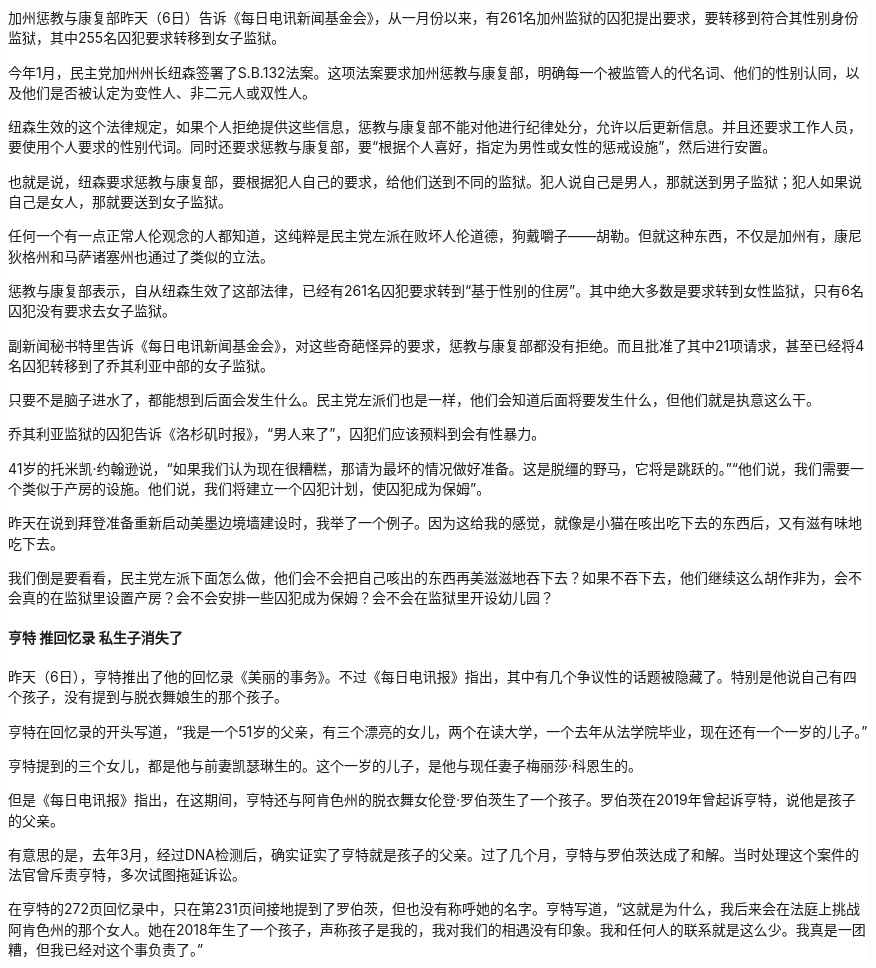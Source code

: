 </h4>
<p>
 加州惩教与康复部昨天（6日）告诉《每日电讯新闻基金会》，从一月份以来，有261名加州监狱的囚犯提出要求，要转移到符合其性别身份监狱，其中255名囚犯要求转移到女子监狱。
</p>
<p>
 今年1月，民主党加州州长纽森签署了S.B.132法案。这项法案要求加州惩教与康复部，明确每一个被监管人的代名词、他们的性别认同，以及他们是否被认定为变性人、非二元人或双性人。
</p>
<p>
 纽森生效的这个法律规定，如果个人拒绝提供这些信息，惩教与康复部不能对他进行纪律处分，允许以后更新信息。并且还要求工作人员，要使用个人要求的性别代词。同时还要求惩教与康复部，要“根据个人喜好，指定为男性或女性的惩戒设施”，然后进行安置。
</p>
<p>
 也就是说，纽森要求惩教与康复部，要根据犯人自己的要求，给他们送到不同的监狱。犯人说自己是男人，那就送到男子监狱；犯人如果说自己是女人，那就要送到女子监狱。
</p>
<p>
 任何一个有一点正常人伦观念的人都知道，这纯粹是民主党左派在败坏人伦道德，狗戴嚼子——胡勒。但就这种东西，不仅是加州有，康尼狄格州和马萨诸塞州也通过了类似的立法。
</p>
<p>
 惩教与康复部表示，自从纽森生效了这部法律，已经有261名囚犯要求转到“基于性别的住房”。其中绝大多数是要求转到女性监狱，只有6名囚犯没有要求去女子监狱。
</p>
<p>
 副新闻秘书特里告诉《每日电讯新闻基金会》，对这些奇葩怪异的要求，惩教与康复部都没有拒绝。而且批准了其中21项请求，甚至已经将4名囚犯转移到了乔其利亚中部的女子监狱。
</p>
<p>
 只要不是脑子进水了，都能想到后面会发生什么。民主党左派们也是一样，他们会知道后面将要发生什么，但他们就是执意这么干。
</p>
<p>
 乔其利亚监狱的囚犯告诉《洛杉矶时报》，“男人来了”，囚犯们应该预料到会有性暴力。
</p>
<p>
 41岁的托米凯‧约翰逊说，“如果我们认为现在很糟糕，那请为最坏的情况做好准备。这是脱缰的野马，它将是跳跃的。”“他们说，我们需要一个类似于产房的设施。他们说，我们将建立一个囚犯计划，使囚犯成为保姆”。
</p>
<p>
 昨天在说到拜登准备重新启动美墨边境墙建设时，我举了一个例子。因为这给我的感觉，就像是小猫在咳出吃下去的东西后，又有滋有味地吃下去。
</p>
<p>
 我们倒是要看看，民主党左派下面怎么做，他们会不会把自己咳出的东西再美滋滋地吞下去？如果不吞下去，他们继续这么胡作非为，会不会真的在监狱里设置产房？会不会安排一些囚犯成为保姆？会不会在监狱里开设幼儿园？
</p>
<h4>
 <ok href="https://www.epochtimes.com/gb/tag/%E4%BA%A8%E7%89%B9.html">
  亨特
 </ok>
 推回忆录 私生子消失了
</h4>
<p>
 昨天（6日），亨特推出了他的回忆录《美丽的事务》。不过《每日电讯报》指出，其中有几个争议性的话题被隐藏了。特别是他说自己有四个孩子，没有提到与脱衣舞娘生的那个孩子。
</p>
<p>
 亨特在回忆录的开头写道，“我是一个51岁的父亲，有三个漂亮的女儿，两个在读大学，一个去年从法学院毕业，现在还有一个一岁的儿子。”
</p>
<p>
 亨特提到的三个女儿，都是他与前妻凯瑟琳生的。这个一岁的儿子，是他与现任妻子梅丽莎‧科恩生的。
</p>
<p>
 但是《每日电讯报》指出，在这期间，亨特还与阿肯色州的脱衣舞女伦登‧罗伯茨生了一个孩子。罗伯茨在2019年曾起诉亨特，说他是孩子的父亲。
</p>
<p>
 有意思的是，去年3月，经过DNA检测后，确实证实了亨特就是孩子的父亲。过了几个月，亨特与罗伯茨达成了和解。当时处理这个案件的法官曾斥责亨特，多次试图拖延诉讼。
</p>
<p>
 在亨特的272页回忆录中，只在第231页间接地提到了罗伯茨，但也没有称呼她的名字。亨特写道，“这就是为什么，我后来会在法庭上挑战阿肯色州的那个女人。她在2018年生了一个孩子，声称孩子是我的，我对我们的相遇没有印象。我和任何人的联系就是这么少。我真是一团糟，但我已经对这个事负责了。”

What is being asked>
Write the data above out again exactly, every line of it, and exclude the pictures.

Task solution>
Source code

: </h4>
<p>
 加州惩教与康复部昨天（6日）告诉《每日电讯新闻基金会》，从一月份以来，有261名加州监狱的囚犯提出要求，要转移到符合其性别身份监狱，其中255名囚犯要求转移到女子监狱。
</p>
<p>
 今年1月，民主党加州州长纽森签署了S.B.132法案。这项法案要求加州惩教与康复部，明确每一个被监管人的代名词、他们的性别认同，以及他们是否被认定为变性人、非二元人或双性人。
</p>
<p>
 纽森生效的这个法律规定，如果个人拒绝提供这些信息，惩教与康复部不能对他进行纪律处分，允许以后更新信息。并且还要求工作人员，要使用个人要求的性别代词。同时还要求惩教与康复部，要“根据个人喜好，指定为男性或女性的惩戒设施”，然后进行安置。
</p>
<p>
 也就是说，纽森要求惩教与康复部，要根据犯人自己的要求，给他们送到不同的监狱。犯人说自己是男人，那就送到男子监狱；犯人如果说自己是女人，那就要送到女子监狱。
</p>
<p>
 任何一个有一点正常人伦观念的人都知道，这纯粹是民主党左派在败坏人伦道德，狗戴嚼子——胡勒。但就这种东西，不仅是加州有，康尼狄格州和马萨诸塞州也通过了类似的立法。
</p>
<p>
 惩教与康复部表示，自从纽森生效了这部法律，已经有261名囚犯要求转到“基于性别的住房”。其中绝大多数是要求转到女性监狱，只有6名囚犯没有要求去女子监狱。
</p>
<p>
 副新闻秘书特里告诉《每日电讯新闻基金会》，对这些奇葩怪异的要求，惩教与康复部都没有拒绝。而且批准了其中21项请求，甚至已经将4名囚犯转移到了乔其利亚中部的女子监狱。
</p>
<p>
 只要不是脑子进水了，都能想到后面会发生什么。民主党左派们也是一样，他们会知道后面将要发生什么，但他们就是执意这么干。
</p>
<p>
 乔其利亚监狱的囚犯告诉《洛杉矶时报》，“男人来了”，囚犯们应该预料到会有性暴力。
</p>
<p>
 41岁的托米凯‧约翰逊说，“如果我们认为现在很糟糕，那请为最坏的情况做好准备。这是脱缰的野马，它将是跳跃的。”“他们说，我们需要一个类似于产房的设施。他们说，我们将建立一个囚犯计划，使囚犯成为保姆”。
</p>
<p>
 昨天在说到拜登准备重新启动美墨边境墙建设时，我举了一个例子。因为这给我的感觉，就像是小猫在咳出吃下去的东西后，又有滋有味地吃下去。
</p>
<p>
 我们倒是要看看，民主党左派下面怎么做，他们会不会把自己咳出的东西再美滋滋地吞下去？如果不吞下去，他们继续这么胡作非为，会不会真的在监狱里设置产房？会不会安排一些囚犯成为保姆？会不会在监狱里开设幼儿园？
</p>
<h4>
 <ok href="https://www.epochtimes.com/gb/tag/%E4%BA%A8%E7%89%B9.html">
  亨特
 </ok>
 推回忆录 私生子消失了
</h4>
<p>
 昨天（6日），亨特推出了他的回忆录《美丽的事务》。不过《每日电讯报》指出，其中有几个争议性的话题被隐藏了。特别是他说自己有四个孩子，没有提到与脱衣舞娘生的那个孩子。
</p>
<p>
 亨特在回忆录的开头写道，“我是一个51岁的父亲，有三个漂亮的女儿，两个在读大学，一个去年从法学院毕业，现在还有一个一岁的儿子。”
</p>
<p>
 亨特提到的三个女儿，都是他与前妻凯瑟琳生的。这个一岁的儿子，是他与现任妻子梅丽莎‧科恩生的。
</p>
<p>
 但是《每日电讯报》指出，在这期间，亨特还与阿肯色州的脱衣舞女伦登‧罗伯茨生了一个孩子。罗伯茨在2019年曾起诉亨特，说他是孩子的父亲。
</p>
<p>
 有意思的是，去年3月，经过DNA检测后，确实证实了亨特就是孩子的父亲。过了几个月，亨特与罗伯茨达成了和解。当时处理这个案件的法官曾斥责亨特，多次试图拖延诉讼。
</p>
<p>
 在亨特的272页回忆录中，只在第231页间接地提到了罗伯茨，但也没有称呼她的名字。亨特写道，“这就是为什么，我后来会在法庭上挑战阿肯色州的那个女人。她在2018年生了一个孩子，声称孩子是我的，我对我们的相遇没有印象。我和任何人的联系就是这么少。我真是一团糟，但我已经对这个事负责了。”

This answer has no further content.